Mondy, March 8, 2010, is International Women's Day. The FSU nations I have regular travel to and communication with (Georgia, Kazakhstan, Uzbekistan, Russia) all take this day very seriously and it comes with a national day off from work. Early last week, one of our office logistics guys went around and took a contribution from all the men of 30,000 Soums (about 15 dollars), which is a hefty sum relatively speaking! On Friday, a big party was thrown for the women including pink roses handed out to each and a ballot drawing that led them to a gift bag filled with chocolates and other goodies. A speech was made by the office managers thanking them for their work and their "beautiful smiling faces".

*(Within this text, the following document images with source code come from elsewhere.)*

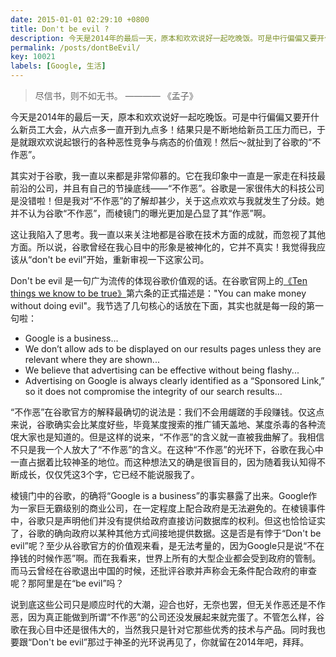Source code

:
 ```yaml
---
date: 2015-01-01 02:29:10 +0800
title: Don't be evil ?
description: 今天是2014年的最后一天，原本和欢欢说好一起吃晚饭。可是中行偏偏又要开什么新员工大会，从六点多一直开到九点多！结果只是不断地给新员工压力而已，于是就跟欢欢说起中行的各种恶性竞争与病态的价值观！然后～就扯到了谷歌的“不作恶”。
permalink: /posts/dontBeEvil/
key: 10021
labels: [Google, 生活]
---
```


> 尽信书，则不如无书。 ———— 《孟子》

今天是2014年的最后一天，原本和欢欢说好一起吃晚饭。可是中行偏偏又要开什么新员工大会，从六点多一直开到九点多！结果只是不断地给新员工压力而已，于是就跟欢欢说起银行的各种恶性竞争与病态的价值观！然后～就扯到了谷歌的“不作恶”。

其实对于谷歌，我一直以来都是非常仰慕的。它在我印象中一直是一家走在科技最前沿的公司，并且有自己的节操底线——“不作恶”。谷歌是一家很伟大的科技公司是没错啦！但是我对“不作恶”的了解却甚少，关于这点欢欢与我就发生了分歧。她并不认为谷歌“不作恶”，而棱镜门的曝光更加是凸显了其“作恶”啊。

这让我陷入了思考。我一直以来关注地都是谷歌在技术方面的成就，而忽视了其他方面。所以说，谷歌曾经在我心目中的形象是被神化的，它并不真实！我觉得我应该从“don't be evil”开始，重新审视一下这家公司。

Don't be evil 是一句广为流传的体现谷歌价值观的话。在谷歌官网上的[《Ten things we know to be true》](https://www.google.com/about/company/philosophy/)第六条的正式描述是："You can make money without doing evil"。我节选了几句核心的话放在下面，其实也就是每一段的第一句啦：

>
- Google is a business...
- We don’t allow ads to be displayed on our results pages unless they are relevant where they are shown...
- We believe that advertising can be effective without being flashy...
- Advertising on Google is always clearly identified as a “Sponsored Link,” so it does not compromise the integrity of our search results...

“不作恶”在谷歌官方的解释最确切的说法是：我们不会用龌蹉的手段赚钱。仅这点来说，谷歌确实会比某度好些，毕竟某度搜索的推广铺天盖地、某度杀毒的各种流氓大家也是知道的。但是这样的说来，“不作恶”的含义就一直被我曲解了。我相信不只是我一个人放大了“不作恶”的含义。在这种“不作恶”的光环下，谷歌在我心中一直占据着比较神圣的地位。而这种想法又的确是很盲目的，因为随着我认知得不断成长，仅仅凭这3个字，它已经不能说服我了。

棱镜门中的谷歌，的确将“Google is a business”的事实暴露了出来。Google作为一家巨无霸级别的商业公司，在一定程度上配合政府是无法避免的。在棱镜事件中，谷歌只是声明他们并没有提供给政府直接访问数据库的权利。但这也恰恰证实了，谷歌的确向政府以某种其他方式间接地提供数据。这是否是有悖于“Don't be evil”呢？至少从谷歌官方的价值观来看，是无法考量的，因为Google只是说“不在挣钱的时候作恶”啊。而在我看来，世界上所有的大型企业都会受到政府的管制。而马云曾经在谷歌退出中国的时候，还批评谷歌并声称会无条件配合政府的审查呢？那阿里是在“be evil”吗？

说到底这些公司只是顺应时代的大潮，迎合也好，无奈也罢，但无关作恶还是不作恶，因为真正能做到所谓“不作恶”的公司还没发展起来就完蛋了。不管怎么样，谷歌在我心目中还是很伟大的，当然我只是针对它那些优秀的技术与产品。同时我也要跟“Don't be evil”那过于神圣的光环说再见了，你就留在2014年吧，拜拜。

This is much the same process I observed last year. It's good, they enjoy it, and I think it's interesting that it doesn't seem to have a place in American business. Frankly, I don't ever recall even hearing of International Women's Day before coming to work here! Some Western folks may sometimes seem to look down their noses at the record for women's rights/civil rights in some of these locations, so it seems sort of ironic. Not incompatible but ironic. I've heard that the origin of the elevated status of this holiday was the Soviet Union... only back in the day when the Soviet Union existed and was administering these types of public systems did International Women's Day become celebrated here. Now that the Soviet Union is gone, Women's Day has remained.
The Soviet Union also celebrated, throughout its lands and countries, a holiday called Defenders' Day (or Army Day), which was celebrated similarly with a day off and lots of speeches and so forth. Well, in Uzbekistan, this day has changed to 'Men's Day'.